Which is why he’s out here now. In Kensington at quarter till eleven on a Wednesday night. Walking through a pissy wet snowfall – fat, clumpy flakes not drifting so much as
plopping
to the earth. His nice shoes white from the road salt. His socks wet from the slush.

Derek at work said, “
You want a diamond cheap, I know a place.”
Derek said, “
It’s in Kensington.”
and Andrew said, “
Oh, hell no, Kenzo? Really
?” He said that if he goes down there, he’ll get stabbed. Or strangled. “
Isn’t the Kensington Strangler still around down there
?” Derek just laughed. “
That’s old news. Crime’s down. It’s fine. You want the diamond cheap, or you want to pay jewelry store prices
?”

Andrew thought but did not say, “I
want
to pay jewelry store prices.”

He just can’t afford to.

And so, a pawn shop. Derek said, “
It’s called K&P Moneyloan Pawn, except they don’t speak a lot of English and they misspelled Moneyloan so it says Moneylawn, so at least you’ll know you have the right place
.

Andrew thought he’d get there right after work, 6, maybe 7 o’clock. But suddenly the team of in-house lawyers demanded a new meeting at work, and meetings are like black holes: they eat up the hours, they suck in the light, they gorge on his productivity. Next thing he knew, it was past 10 o’clock and he still had to get to Kensington.

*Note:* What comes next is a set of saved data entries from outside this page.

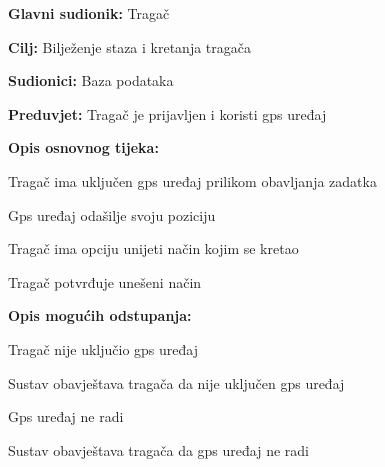 					\noindent {}
					\begin{packed_item}
						
						\item \textbf{Glavni sudionik: }Tragač
						\item  \textbf{Cilj:} Bilježenje staza i kretanja tragača
						\item  \textbf{Sudionici:} Baza podataka
						\item  \textbf{Preduvjet:} Tragač je prijavljen i koristi gps uređaj
						\item  \textbf{Opis osnovnog tijeka:}
						
						\item[] \begin{packed_enum}
							
							\item Tragač ima uključen gps uređaj prilikom obavljanja zadatka
							\item Gps uređaj odašilje svoju poziciju
							\item Tragač ima opciju unijeti način kojim se kretao
							\item Tragač potvrđuje unešeni način
							
						\end{packed_enum}
						
						\item  \textbf{Opis mogućih odstupanja:}
						
						\item[] \begin{packed_item}
							
							\item[1.a] Tragač nije uključio gps uređaj
							\item[] \begin{packed_enum}
								
								\item Sustav obavještava tragača da nije uključen gps uređaj
								
							\end{packed_enum}
							
							\item[2.a] Gps uređaj ne radi
							\item[] \begin{packed_enum}
								
								\item Sustav obavještava tragača da gps uređaj ne radi
								

\end{packed_enum}
\end{packed_item}
\end{packed_item}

The pawn shop was still open. Thank God.

The guy behind the counter – a guy Derek said was Indian (“
Curry Indian, not Wounded Knee Indian
”) but that Andrew thinks is Sri Lankan – showed him the diamonds and everything looked good; the prices were low enough he almost wondered if they were real, and there he had a small panic attack because wasn’t he supposed to remember something about the three Cs? Color, clarity, cut and… was there a fourth C?

Crap! Whatever. He’s no expert. Neither is Sarah. He picked a princess-cut diamond that looked – well, it looked pretty. It caught the light. It felt heavy. Sharp, too, like it could cut a hole in the storefront window.